What the task asks
The lines below are to be quoted exactly, from the first through the one that contains "(d) By (F3), $B_S\le".
Start of Input material
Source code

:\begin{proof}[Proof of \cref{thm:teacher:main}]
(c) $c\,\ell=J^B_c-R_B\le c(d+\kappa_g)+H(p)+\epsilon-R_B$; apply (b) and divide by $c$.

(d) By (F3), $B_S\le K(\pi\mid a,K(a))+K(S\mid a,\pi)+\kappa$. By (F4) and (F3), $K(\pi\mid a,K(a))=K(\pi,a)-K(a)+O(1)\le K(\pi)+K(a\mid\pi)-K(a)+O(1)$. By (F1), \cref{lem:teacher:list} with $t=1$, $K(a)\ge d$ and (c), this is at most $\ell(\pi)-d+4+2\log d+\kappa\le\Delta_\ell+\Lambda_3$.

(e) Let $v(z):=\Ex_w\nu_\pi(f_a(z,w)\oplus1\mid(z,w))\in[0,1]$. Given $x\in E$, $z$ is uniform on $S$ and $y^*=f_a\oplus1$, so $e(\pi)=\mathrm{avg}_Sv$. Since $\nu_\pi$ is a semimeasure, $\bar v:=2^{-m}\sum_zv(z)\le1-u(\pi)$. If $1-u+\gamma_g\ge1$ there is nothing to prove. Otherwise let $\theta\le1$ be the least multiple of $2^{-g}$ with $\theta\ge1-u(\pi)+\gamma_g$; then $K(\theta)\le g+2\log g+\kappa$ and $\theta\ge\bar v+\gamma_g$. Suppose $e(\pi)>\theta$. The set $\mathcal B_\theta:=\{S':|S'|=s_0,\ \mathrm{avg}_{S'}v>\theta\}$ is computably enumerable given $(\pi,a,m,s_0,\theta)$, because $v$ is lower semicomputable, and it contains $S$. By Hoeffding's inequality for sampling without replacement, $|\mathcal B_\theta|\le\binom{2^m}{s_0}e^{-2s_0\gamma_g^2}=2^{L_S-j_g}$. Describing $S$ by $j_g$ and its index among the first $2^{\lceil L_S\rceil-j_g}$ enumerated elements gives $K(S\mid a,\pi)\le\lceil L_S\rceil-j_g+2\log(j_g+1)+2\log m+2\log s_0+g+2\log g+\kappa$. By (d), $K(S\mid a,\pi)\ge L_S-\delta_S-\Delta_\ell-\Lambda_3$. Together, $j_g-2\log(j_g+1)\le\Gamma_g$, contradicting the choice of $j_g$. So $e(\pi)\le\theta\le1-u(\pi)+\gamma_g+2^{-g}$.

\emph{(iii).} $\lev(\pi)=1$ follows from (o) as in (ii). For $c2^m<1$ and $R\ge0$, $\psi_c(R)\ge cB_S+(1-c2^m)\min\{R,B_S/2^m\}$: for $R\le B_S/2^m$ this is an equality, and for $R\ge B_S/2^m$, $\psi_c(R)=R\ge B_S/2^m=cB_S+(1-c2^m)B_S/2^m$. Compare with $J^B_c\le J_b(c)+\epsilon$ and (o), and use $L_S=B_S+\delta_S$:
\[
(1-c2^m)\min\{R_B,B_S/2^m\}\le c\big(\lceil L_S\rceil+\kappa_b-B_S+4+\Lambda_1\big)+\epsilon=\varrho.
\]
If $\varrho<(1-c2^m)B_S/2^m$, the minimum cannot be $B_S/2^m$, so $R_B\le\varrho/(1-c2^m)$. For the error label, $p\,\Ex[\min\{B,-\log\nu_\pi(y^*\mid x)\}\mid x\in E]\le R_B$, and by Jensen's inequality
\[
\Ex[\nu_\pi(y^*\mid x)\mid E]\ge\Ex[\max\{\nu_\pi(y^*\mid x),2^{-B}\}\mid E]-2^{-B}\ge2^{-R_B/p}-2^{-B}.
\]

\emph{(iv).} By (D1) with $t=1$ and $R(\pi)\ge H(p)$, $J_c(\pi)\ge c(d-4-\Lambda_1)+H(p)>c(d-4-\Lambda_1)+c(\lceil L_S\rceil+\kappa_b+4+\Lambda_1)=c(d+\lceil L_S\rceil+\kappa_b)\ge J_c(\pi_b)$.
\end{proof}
End of Input material
Your solution
Source code

:\begin{proof}[Proof of \cref{thm:teacher:main}]
(c) $c\,\ell=J^B_c-R_B\le c(d+\kappa_g)+H(p)+\epsilon-R_B$; apply (b) and divide by $c$.

(d) By (F3), $B_S\le K(\pi\mid a,K(a))+K(S\mid a,\pi)+\kappa$. By (F4) and (F3), $K(\pi\mid a,K(a))=K(\pi,a)-K(a)+O(1)\le K(\pi)+K(a\mid\pi)-K(a)+O(1)$. By (F1), \cref{lem:teacher:list} with $t=1$, $K(a)\ge d$ and (c), this is at most $\ell(\pi)-d+4+2\log d+\kappa\le\Delta_\ell+\Lambda_3$.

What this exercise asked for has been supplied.